Which brings me to Tomorrowland. There have been many Internet postings complaining that the 1994 refurbishment of Tomorrowland into some sort of Flash Gordon spaceport amounts to an abandonment of the future. This isn't one of them. Ultimately, whether a person prefers the pre-1994 Tomorrowland with its sleek, minimalist design sensibility rooted in the 1960s, or the new version with it's deliberately retro-1930s/1940s/1950s stylings really depends on their own individual taste. However, I encourage you to take a look at the picture below and tell me which element(s) don't quite belong:
Could it be the GIANT FAKE ROCKS? What exactly was Disney thinking here?

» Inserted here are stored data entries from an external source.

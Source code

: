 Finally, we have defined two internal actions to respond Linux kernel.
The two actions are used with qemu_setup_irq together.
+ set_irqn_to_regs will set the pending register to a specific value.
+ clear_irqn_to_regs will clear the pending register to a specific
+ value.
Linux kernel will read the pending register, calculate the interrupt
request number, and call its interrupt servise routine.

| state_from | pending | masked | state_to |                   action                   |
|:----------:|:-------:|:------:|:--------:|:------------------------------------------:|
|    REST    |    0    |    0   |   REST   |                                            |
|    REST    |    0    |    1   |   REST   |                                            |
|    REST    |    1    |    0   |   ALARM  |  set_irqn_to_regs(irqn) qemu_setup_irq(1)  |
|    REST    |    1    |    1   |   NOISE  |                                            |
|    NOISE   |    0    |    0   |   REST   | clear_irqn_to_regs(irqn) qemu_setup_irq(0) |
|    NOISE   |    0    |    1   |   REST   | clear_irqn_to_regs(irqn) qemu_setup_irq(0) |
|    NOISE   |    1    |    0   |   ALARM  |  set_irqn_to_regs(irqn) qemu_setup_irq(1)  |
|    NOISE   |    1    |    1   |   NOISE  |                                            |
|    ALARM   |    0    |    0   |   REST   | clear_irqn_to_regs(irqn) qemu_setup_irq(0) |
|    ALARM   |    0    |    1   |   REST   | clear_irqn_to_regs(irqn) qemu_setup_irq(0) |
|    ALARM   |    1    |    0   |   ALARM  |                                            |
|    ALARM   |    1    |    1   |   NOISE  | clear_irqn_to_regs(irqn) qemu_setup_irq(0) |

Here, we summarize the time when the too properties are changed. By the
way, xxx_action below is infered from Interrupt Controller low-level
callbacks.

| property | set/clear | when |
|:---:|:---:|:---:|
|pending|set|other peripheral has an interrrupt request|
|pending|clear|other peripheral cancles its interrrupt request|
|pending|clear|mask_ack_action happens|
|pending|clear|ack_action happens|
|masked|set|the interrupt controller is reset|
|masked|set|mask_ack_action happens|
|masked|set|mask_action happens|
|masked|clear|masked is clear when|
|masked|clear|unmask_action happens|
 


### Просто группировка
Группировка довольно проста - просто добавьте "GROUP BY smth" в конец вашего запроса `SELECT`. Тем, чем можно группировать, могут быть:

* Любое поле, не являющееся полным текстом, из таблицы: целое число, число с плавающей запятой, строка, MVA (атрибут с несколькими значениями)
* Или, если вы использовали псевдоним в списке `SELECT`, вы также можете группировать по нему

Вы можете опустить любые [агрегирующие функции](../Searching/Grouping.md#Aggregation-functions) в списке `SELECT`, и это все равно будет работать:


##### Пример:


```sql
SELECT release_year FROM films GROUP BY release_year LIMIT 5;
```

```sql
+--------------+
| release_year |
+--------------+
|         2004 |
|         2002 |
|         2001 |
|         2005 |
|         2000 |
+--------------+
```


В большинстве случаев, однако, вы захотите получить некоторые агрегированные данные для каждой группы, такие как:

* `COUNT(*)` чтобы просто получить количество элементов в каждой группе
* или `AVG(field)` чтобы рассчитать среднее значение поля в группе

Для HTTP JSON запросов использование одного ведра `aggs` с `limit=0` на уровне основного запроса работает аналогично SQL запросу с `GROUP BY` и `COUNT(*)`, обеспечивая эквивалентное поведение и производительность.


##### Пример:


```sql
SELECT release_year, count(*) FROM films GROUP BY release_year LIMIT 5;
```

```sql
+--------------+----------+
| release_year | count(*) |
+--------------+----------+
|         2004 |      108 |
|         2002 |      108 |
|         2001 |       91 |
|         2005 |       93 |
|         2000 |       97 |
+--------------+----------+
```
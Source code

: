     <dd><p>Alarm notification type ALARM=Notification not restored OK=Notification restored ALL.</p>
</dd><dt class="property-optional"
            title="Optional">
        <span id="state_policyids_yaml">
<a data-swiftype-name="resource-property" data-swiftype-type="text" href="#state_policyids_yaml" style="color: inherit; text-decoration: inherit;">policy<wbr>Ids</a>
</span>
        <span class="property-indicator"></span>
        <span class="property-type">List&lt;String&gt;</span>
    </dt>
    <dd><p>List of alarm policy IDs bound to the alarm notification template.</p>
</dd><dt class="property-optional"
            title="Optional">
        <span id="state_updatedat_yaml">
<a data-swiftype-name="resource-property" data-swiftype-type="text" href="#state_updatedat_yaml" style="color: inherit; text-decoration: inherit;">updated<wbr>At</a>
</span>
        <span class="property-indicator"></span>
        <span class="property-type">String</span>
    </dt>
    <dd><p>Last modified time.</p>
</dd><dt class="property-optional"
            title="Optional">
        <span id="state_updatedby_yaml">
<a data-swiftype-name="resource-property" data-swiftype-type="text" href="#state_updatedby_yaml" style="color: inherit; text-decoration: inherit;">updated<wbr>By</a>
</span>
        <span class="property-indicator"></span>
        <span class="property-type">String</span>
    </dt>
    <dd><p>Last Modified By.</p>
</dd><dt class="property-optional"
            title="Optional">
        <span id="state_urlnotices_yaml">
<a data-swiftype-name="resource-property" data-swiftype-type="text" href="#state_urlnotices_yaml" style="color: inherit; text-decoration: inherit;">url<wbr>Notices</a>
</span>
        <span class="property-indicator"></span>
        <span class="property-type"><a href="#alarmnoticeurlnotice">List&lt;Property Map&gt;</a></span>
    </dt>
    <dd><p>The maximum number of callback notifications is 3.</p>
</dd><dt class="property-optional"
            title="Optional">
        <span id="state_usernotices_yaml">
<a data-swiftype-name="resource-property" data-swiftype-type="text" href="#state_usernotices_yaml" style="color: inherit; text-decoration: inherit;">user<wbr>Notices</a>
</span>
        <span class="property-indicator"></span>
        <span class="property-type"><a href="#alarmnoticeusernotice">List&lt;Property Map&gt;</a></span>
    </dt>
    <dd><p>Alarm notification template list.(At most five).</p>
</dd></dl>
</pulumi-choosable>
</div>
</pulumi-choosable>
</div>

How do the rocks fit in with the whirlygigs and the radiator fins and the neon lights? They're as out-of-place in Tomorrowland as, well, a Frontierland cowboy. Compare the rocks with what used to be there before the 1994 rehab:
Now, I understand why the towers were taken down. They clashed with the retro-50s design aesthetic the Imagineers were going for, and they would have competed with the fancy-schmancy Tomorrowland sign that arcs over the entrance. But were the ridiculously fake rocks the best replacements Disney could conjure up? They have a distinctly Warner Brothers cartoon look, as if they're the divider between Duck Dodgers In The 25 1/2 Century Land and Road Runner and Coyote Land. And the thing is, they aren't a Magic Kingdom-only abberation. California's Disneyland has them, too:
Clearly the fake rocks are an intended part of the design. What's the story behind this? Did Eisner have some kind of faux boulder fetish? Were a bunch of fake rocks fabricated for a planned Thunder Mountain expansion, then dumped in front of Tomorrowland when the project was canceled? What's really ridiculous is that Disney Imagineers are masters of making things look real. If Eisner wanted rocks, it wouldn't have been that hard for them to whip up something that looked like rocks instead of Looney Tunes come to life.
Or, if they really wanted to save money, they could have taken a cue from Tokyo Disneyland . . .
. . .and simply given the towers a new paint job. Would they still have clashed with the Flash Gordon radiator fins and neon lights? Sure, but not as much as the rocks.